── Records supplied ──

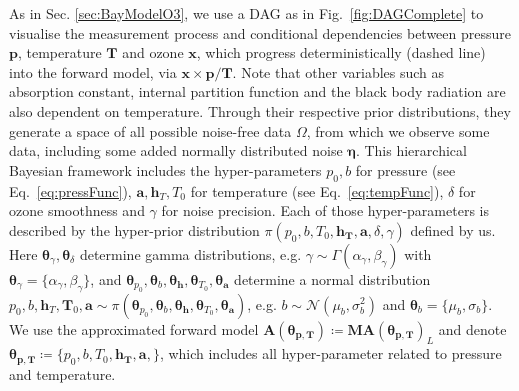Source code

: As in Sec. \ref{sec:BayModelO3}, we use a DAG as in Fig.~\ref{fig:DAGComplete} to visualise the measurement process and conditional dependencies between pressure $\bm{p}$, temperature $\bm{T}$ and ozone $\bm{x}$, which progress deterministically (dashed line) into the forward model, via $\bm{x} \times \bm{p} / \bm{T}$.
Note that other variables such as absorption constant, internal partition function and the black body radiation are also dependent on temperature.
Through their respective prior distributions, they generate a space of all possible noise-free data $\Omega$, from which we observe some data, including some added normally distributed noise $\bm{\eta}$.
This hierarchical Bayesian framework includes the hyper-parameters $p_0, b $ for pressure (see Eq.~\ref{eq:pressFunc}), $\bm{a}, \bm{h}_T, T_0$ for temperature (see Eq.~\ref{eq:tempFunc}), $\delta$ for ozone smoothness and $\gamma$ for noise precision.
Each of those hyper-parameters is described by the hyper-prior distribution $\pi(p_0,b,T_0,\bm{h_T},\bm{a}, \delta,\gamma)$ defined by us.
Here $\bm{\theta}_{\gamma}, \bm{\theta}_{\delta}$ determine gamma distributions, e.g. $\gamma \sim \Gamma(\alpha_{\gamma},\beta_{\gamma}) $ with $\bm{\theta}_{\gamma} = \{\alpha_{\gamma},\beta_{\gamma} \}$, and $\bm{\theta}_{p_0},\bm{\theta}_{b},\bm{\theta}_{\bm{h}},\bm{\theta}_{T_0},\bm{\theta}_{\bm{a}}$ determine a normal distribution $p_0, b, \bm{h}_T, \bm{T}_0, \bm{a} \sim \pi( \bm{\theta}_{p_0},\bm{\theta}_{b},\bm{\theta}_{\bm{h}},\bm{\theta}_{T_0},\bm{\theta}_{\bm{a}})$, e.g. $b \sim \mathcal{N}(\mu_b, \sigma^2_b)$ and $\bm{\theta}_{b} = \{\mu_b, \sigma_b\}$.
We use the approximated forward model $\bm{A}(\bm{\theta}_{\bm{p}, \bm{T}}) \coloneqq \bm{M}\bm{A}(\bm{\theta}_{\bm{p}, \bm{T}})_L$ and denote $\bm{\theta}_{\bm{p}, \bm{T}}  \coloneqq \{p_0,b,T_0,\bm{h_T},\bm{a} , \}$, which includes all hyper-parameter related to pressure and temperature.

───

> **Work instructions**: Whenever the word "temperature" shows up in a line above, copy that line.

> **Response area**:
: As in Sec. \ref{sec:BayModelO3}, we use a DAG as in Fig.~\ref{fig:DAGComplete} to visualise the measurement process and conditional dependencies between pressure $\bm{p}$, temperature $\bm{T}$ and ozone $\bm{x}$, which progress deterministically (dashed line) into the forward model, via $\bm{x} \times \bm{p} / \bm{T}$.
Note that other variables such as absorption constant, internal partition function and the black body radiation are also dependent on temperature.
This hierarchical Bayesian framework includes the hyper-parameters $p_0, b $ for pressure (see Eq.~\ref{eq:pressFunc}), $\bm{a}, \bm{h}_T, T_0$ for temperature (see Eq.~\ref{eq:tempFunc}), $\delta$ for ozone smoothness and $\gamma$ for noise precision.
We use the approximated forward model $\bm{A}(\bm{\theta}_{\bm{p}, \bm{T}}) \coloneqq \bm{M}\bm{A}(\bm{\theta}_{\bm{p}, \bm{T}})_L$ and denote $\bm{\theta}_{\bm{p}, \bm{T}}  \coloneqq \{p_0,b,T_0,\bm{h_T},\bm{a} , \}$, which includes all hyper-parameter related to pressure and temperature.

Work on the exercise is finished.